CLEAN: The New Science of Skin and the Beauty of Doing Less, does too much therefore too little

CLEAN: The New Science of Skin and the Beauty of Doing Less
JAMES HAMBLIN

Riverhead Books
$14.99 ebook editions, available now

MAY 2021 UPDATE $2.99 on Kindle now!

Rating: 3* of five

The Publisher Says: One of Smithsonian‘s Ten Best Science Books of 2020

“A searching and vital explication of germ theory, social norms, and what the modern era is really doing to our bodies and our psyches.” —Vanity Fair

A preventative medicine physician and staff writer for The Atlantic explains the surprising and unintended effects of our hygiene practices in this informative and entertaining introduction to the new science of skin microbes and probiotics.


Keeping skin healthy is a booming industry, and yet it seems like almost no one agrees on what actually works. Confusing messages from health authorities and ineffective treatments have left many people desperate for reliable solutions. An enormous alternative industry is filling the void, selling products that are often of questionable safety and totally unknown effectiveness.

In Clean, doctor and journalist James Hamblin explores how we got here, examining the science and culture of how we care for our skin today. He talks to dermatologists, microbiologists, allergists, immunologists, aestheticians, bar-soap enthusiasts, venture capitalists, Amish people, theologians, and straight-up scam artists, trying to figure out what it really means to be clean. He even experiments with giving up showers entirely, and discovers that he is not alone.

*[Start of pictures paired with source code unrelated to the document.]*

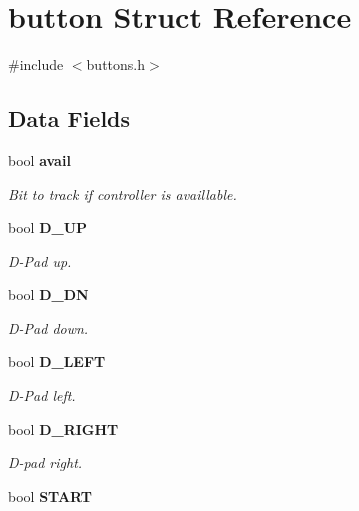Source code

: \section{button Struct Reference}
\label{structbutton}


{\ttfamily \#include $<$buttons.\-h$>$}

\subsection*{Data Fields}
\begin{DoxyCompactItemize}
\item 
bool {\bf avail}\label{structbutton_a38f5f8c438b2382d4a1937d124d0edee}

\begin{DoxyCompactList}\small\item\em Bit to track if controller is availlable. \end{DoxyCompactList}\item 
bool {\bf D\-\_\-\-U\-P}\label{structbutton_a5c0a188da90fd9f779b09139f2255290}

\begin{DoxyCompactList}\small\item\em D-\/\-Pad up. \end{DoxyCompactList}\item 
bool {\bf D\-\_\-\-D\-N}\label{structbutton_a8b7fdb4bf84a17bfb298945e1d76b81b}

\begin{DoxyCompactList}\small\item\em D-\/\-Pad down. \end{DoxyCompactList}\item 
bool {\bf D\-\_\-\-L\-E\-F\-T}\label{structbutton_adfe927f5dd4989b3e6086d63a0698dc3}

\begin{DoxyCompactList}\small\item\em D-\/\-Pad left. \end{DoxyCompactList}\item 
bool {\bf D\-\_\-\-R\-I\-G\-H\-T}\label{structbutton_a787f4350c7b6d6f8e265d85c40bbaee9}

\begin{DoxyCompactList}\small\item\em D-\/pad right. \end{DoxyCompactList}\item 
bool {\bf S\-T\-A\-R\-T}\label{structbutton_a991094a2cc72be82f14668a78f8c2cc6}


\end{DoxyCompactItemize}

Along the way, he realizes that most of our standards of cleanliness are less related to health than most people think. A major part of the picture has been missing: a little-known ecosystem known as the skin microbiome—the trillions of microbes that live on our skin and in our pores. These microbes are not dangerous; they’re more like an outer layer of skin that no one knew we had, and they influence everything from acne, eczema, and dry skin, to how we smell. The new goal of skin care will be to cultivate a healthy biome—and to embrace the meaning of “clean” in the natural sense. This can mean doing much less, saving time, money, energy, water, and plastic bottles in the process.

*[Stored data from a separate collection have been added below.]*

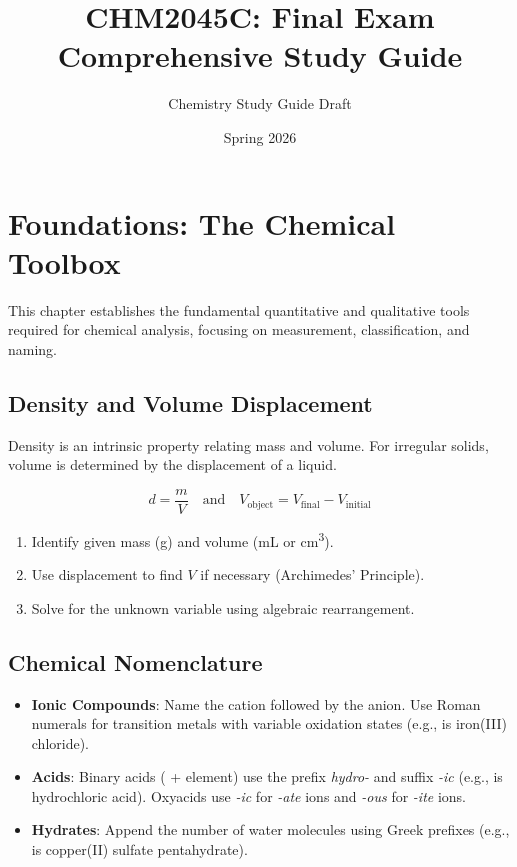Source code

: \documentclass[11pt]{article}
\begin{document}
\title{CHM2045C: Final Exam Comprehensive Study Guide}
\author{Chemistry Study Guide Draft}
\date{Spring 2026}
\maketitle

\section{Foundations: The Chemical Toolbox}

This chapter establishes the fundamental quantitative and qualitative tools required for chemical analysis, focusing on measurement, classification, and naming.

\subsection{Density and Volume Displacement}
Density is an intrinsic property relating mass and volume. For irregular solids, volume is determined by the displacement of a liquid.
\begin{tcolorbox}[memorize]
    \[ d = \frac{m}{V} \quad \text{and} \quad V_{\text{object}} = V_{\text{final}} - V_{\text{initial}} \]
\end{tcolorbox}
\begin{enumerate}
    \item Identify given mass (\si{g}) and volume (\si{mL} or \si{cm^3}).
    \item Use displacement to find $V$ if necessary (Archimedes' Principle).
    \item Solve for the unknown variable using algebraic rearrangement.
\end{enumerate}

\subsection{Chemical Nomenclature}
\begin{itemize}
    \item \textbf{Ionic Compounds}: Name the cation followed by the anion. Use Roman numerals for transition metals with variable oxidation states (e.g.,  is iron(III) chloride).
    \item \textbf{Acids}: Binary acids ( + element) use the prefix \textit{hydro-} and suffix \textit{-ic} (e.g.,  is hydrochloric acid). Oxyacids use \textit{-ic} for \textit{-ate} ions and \textit{-ous} for \textit{-ite} ions.
    \item \textbf{Hydrates}: Append the number of water molecules using Greek prefixes (e.g.,  is copper(II) sulfate pentahydrate).
\end{itemize}
\end{document}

Lucid, accessible, and deeply researched, Clean explores the ongoing, radical change in the way we think about our skin, introducing readers to the emerging science that will be at the forefront of health and wellness conversations in coming years.

I CHECKED THE EBOOK OUT FROM MY LOCAL LIBRARY VIA OVERDRIVE. USE YOUR LIBRARY, SAVE MONEY, AND GET INFORMED AT THE SAME TIME.

My Review
: There are three books in here. Any one of them would be very interesting to read sequentially; simultaneously, there is too much and too little information on each topic. I'm interested in all three books...history of "cleanliness", politics of "health", and research into the existence of astonishing worlds we haven't been able to see until quite recently...but am satisfied by none of them in this busily overstuffed and distracted narrative.

These quotes should tell you why the topics interest me:
He explains that if you really wanted to kill all the bacteria on your countertop, you’d have to leave a disinfectant (like Clorox) in contact with the surface for ten minutes. The product isn’t “killing 99.9% of germs” in the way that anyone actually uses it—a quick wipe-down. This was, both in concept and in practice, misguided. And the magnitude of its effects on our lives is now starting to become clear.
–and–
Public-health advocates are pressuring the FDA to ban parabens in products sold in the U.S. The European Union did this in 2012—but the economic influence of industry on regulation in American politics makes this unlikely.
–and–
When we clean ourselves, we at least temporarily alter the microscopic populations—either by removing them or by altering the resources available to them. Even if we do not use cleaning products that specifically say they are “antimicrobial,” any chemistry applied to the skin will have some effect on the environment in which the microbes grow. Soaps and astringents meant to make us drier and less oily also remove the sebum on which microbes feed.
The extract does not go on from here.